Start of Block
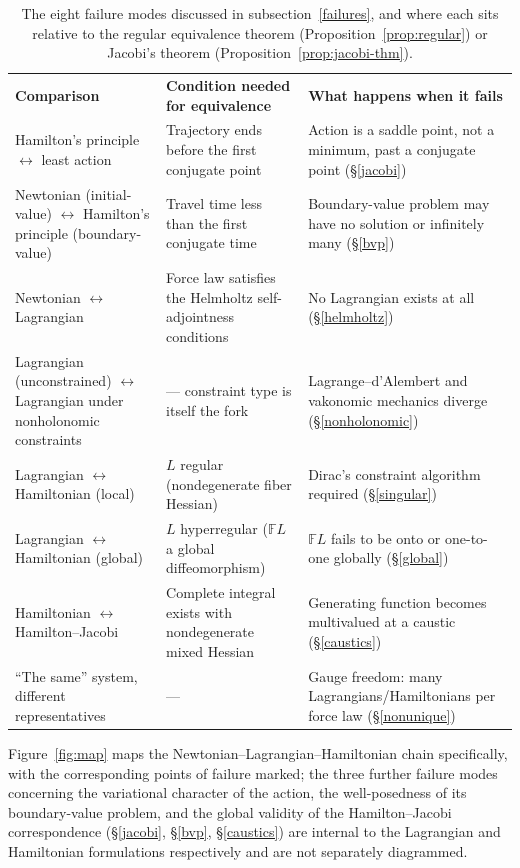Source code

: \begin{table}[htbp]
\centering
\small
\begin{tabular}{@{}p{2.6cm}p{4.4cm}p{5.6cm}@{}}
\textbf{Comparison} & \textbf{Condition needed for equivalence} & \textbf{What happens when it fails} \\
Hamilton's principle $\leftrightarrow$ least action & Trajectory ends before
    the first conjugate point & Action is a saddle point, not a minimum, past a
    conjugate point (\S\ref{jacobi}) \\
Newtonian (initial-value) $\leftrightarrow$ Hamilton's principle
    (boundary-value) & Travel time less than the first conjugate time &
    Boundary-value problem may have no solution or infinitely many
    (\S\ref{bvp}) \\
Newtonian $\leftrightarrow$ Lagrangian & Force law satisfies the Helmholtz
    self-adjointness conditions & No Lagrangian exists at all
    (\S\ref{helmholtz}) \\
Lagrangian (unconstrained) $\leftrightarrow$ Lagrangian under nonholonomic
    constraints & --- constraint type is itself the fork & Lagrange--d'Alembert
    and vakonomic mechanics diverge (\S\ref{nonholonomic}) \\
Lagrangian $\leftrightarrow$ Hamiltonian (local) & $L$ regular (nondegenerate
    fiber Hessian) & Dirac's constraint algorithm required (\S\ref{singular})
    \\
Lagrangian $\leftrightarrow$ Hamiltonian (global) & $L$ hyperregular
    ($\mathbb{F}L$ a global diffeomorphism) & $\mathbb{F}L$ fails to be onto or
    one-to-one globally (\S\ref{global}) \\
Hamiltonian $\leftrightarrow$ Hamilton--Jacobi & Complete integral exists with
    nondegenerate mixed Hessian & Generating function becomes multivalued at a
    caustic (\S\ref{caustics}) \\
``The same'' system, different representatives & --- & Gauge freedom: many
    Lagrangians/Hamiltonians per force law (\S\ref{nonunique}) \\
\end{tabular}
\caption{The eight failure modes discussed in subsection~\ref{failures}, and
    where each sits relative to the regular equivalence theorem
    (Proposition~\ref{prop:regular}) or Jacobi's theorem
    (Proposition~\ref{prop:jacobi-thm}).}
\label{tab:summary}
\end{table}

Figure~\ref{fig:map} maps the Newtonian--Lagrangian--Hamiltonian chain
specifically, with the corresponding points of failure marked; the three
further failure modes concerning the variational character of the action, the
well-posedness of its boundary-value problem, and the global validity of the
Hamilton--Jacobi correspondence (\S\ref{jacobi}, \S\ref{bvp}, \S\ref{caustics})
are internal to the Lagrangian and Hamiltonian formulations respectively and
are not separately diagrammed.

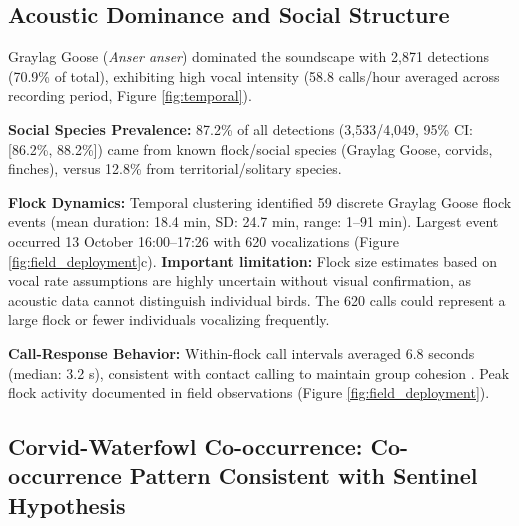 \documentclass[twocolumn]{article}
\begin{document}
\subsection{Acoustic Dominance and Social Structure}

Graylag Goose (\textit{Anser anser}) dominated the soundscape with 2,871 detections (70.9\% of total), exhibiting high vocal intensity (58.8 calls/hour averaged across recording period, Figure \ref{fig:temporal}).

\textbf{Social Species Prevalence:} 87.2\% of all detections (3,533/4,049, 95\% CI: [86.2\%, 88.2\%]) came from known flock/social species (Graylag Goose, corvids, finches), versus 12.8\% from territorial/solitary species.

\textbf{Flock Dynamics:} Temporal clustering identified 59 discrete Graylag Goose flock events (mean duration: 18.4 min, SD: 24.7 min, range: 1--91 min). Largest event occurred 13 October 16:00--17:26 with 620 vocalizations (Figure \ref{fig:field_deployment}c). \textbf{Important limitation:} Flock size estimates based on vocal rate assumptions are highly uncertain without visual confirmation, as acoustic data cannot distinguish individual birds. The 620 calls could represent a large flock or fewer individuals vocalizing frequently.

\textbf{Call-Response Behavior:} Within-flock call intervals averaged 6.8 seconds (median: 3.2 s), consistent with contact calling to maintain group cohesion \citep{Black2019}. Peak flock activity documented in field observations (Figure \ref{fig:field_deployment}).

\subsection{Corvid-Waterfowl Co-occurrence: Co-occurrence Pattern Consistent with Sentinel Hypothesis}
\end{document}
End of Block
• [Required action] Reproduce every record verbatim, please. Omit the images.

• [Solved problem]
Source code

: \begin{table}[htbp]
\centering
\small
\begin{tabular}{@{}p{2.6cm}p{4.4cm}p{5.6cm}@{}}
\textbf{Comparison} & \textbf{Condition needed for equivalence} & \textbf{What happens when it fails} \\
Hamilton's principle $\leftrightarrow$ least action & Trajectory ends before
    the first conjugate point & Action is a saddle point, not a minimum, past a
    conjugate point (\S\ref{jacobi}) \\
Newtonian (initial-value) $\leftrightarrow$ Hamilton's principle
    (boundary-value) & Travel time less than the first conjugate time &
    Boundary-value problem may have no solution or infinitely many
    (\S\ref{bvp}) \\
Newtonian $\leftrightarrow$ Lagrangian & Force law satisfies the Helmholtz
    self-adjointness conditions & No Lagrangian exists at all
    (\S\ref{helmholtz}) \\
Lagrangian (unconstrained) $\leftrightarrow$ Lagrangian under nonholonomic
    constraints & --- constraint type is itself the fork & Lagrange--d'Alembert
    and vakonomic mechanics diverge (\S\ref{nonholonomic}) \\
Lagrangian $\leftrightarrow$ Hamiltonian (local) & $L$ regular (nondegenerate
    fiber Hessian) & Dirac's constraint algorithm required (\S\ref{singular})
    \\
Lagrangian $\leftrightarrow$ Hamiltonian (global) & $L$ hyperregular
    ($\mathbb{F}L$ a global diffeomorphism) & $\mathbb{F}L$ fails to be onto or
    one-to-one globally (\S\ref{global}) \\
Hamiltonian $\leftrightarrow$ Hamilton--Jacobi & Complete integral exists with
    nondegenerate mixed Hessian & Generating function becomes multivalued at a
    caustic (\S\ref{caustics}) \\
``The same'' system, different representatives & --- & Gauge freedom: many
    Lagrangians/Hamiltonians per force law (\S\ref{nonunique}) \\
\end{tabular}
\caption{The eight failure modes discussed in subsection~\ref{failures}, and
    where each sits relative to the regular equivalence theorem
    (Proposition~\ref{prop:regular}) or Jacobi's theorem
    (Proposition~\ref{prop:jacobi-thm}).}
\label{tab:summary}
\end{table}

Figure~\ref{fig:map} maps the Newtonian--Lagrangian--Hamiltonian chain
specifically, with the corresponding points of failure marked; the three
further failure modes concerning the variational character of the action, the
well-posedness of its boundary-value problem, and the global validity of the
Hamilton--Jacobi correspondence (\S\ref{jacobi}, \S\ref{bvp}, \S\ref{caustics})
are internal to the Lagrangian and Hamiltonian formulations respectively and
are not separately diagrammed.

 \documentclass[twocolumn]{article}
\begin{document}
\subsection{Acoustic Dominance and Social Structure}

Graylag Goose (\textit{Anser anser}) dominated the soundscape with 2,871 detections (70.9\% of total), exhibiting high vocal intensity (58.8 calls/hour averaged across recording period, Figure \ref{fig:temporal}).

\textbf{Social Species Prevalence:} 87.2\% of all detections (3,533/4,049, 95\% CI: [86.2\%, 88.2\%]) came from known flock/social species (Graylag Goose, corvids, finches), versus 12.8\% from territorial/solitary species.

\textbf{Flock Dynamics:} Temporal clustering identified 59 discrete Graylag Goose flock events (mean duration: 18.4 min, SD: 24.7 min, range: 1--91 min). Largest event occurred 13 October 16:00--17:26 with 620 vocalizations (Figure \ref{fig:field_deployment}c). \textbf{Important limitation:} Flock size estimates based on vocal rate assumptions are highly uncertain without visual confirmation, as acoustic data cannot distinguish individual birds. The 620 calls could represent a large flock or fewer individuals vocalizing frequently.

\textbf{Call-Response Behavior:} Within-flock call intervals averaged 6.8 seconds (median: 3.2 s), consistent with contact calling to maintain group cohesion \citep{Black2019}. Peak flock activity documented in field observations (Figure \ref{fig:field_deployment}).

\subsection{Corvid-Waterfowl Co-occurrence: Co-occurrence Pattern Consistent with Sentinel Hypothesis}
\end{document}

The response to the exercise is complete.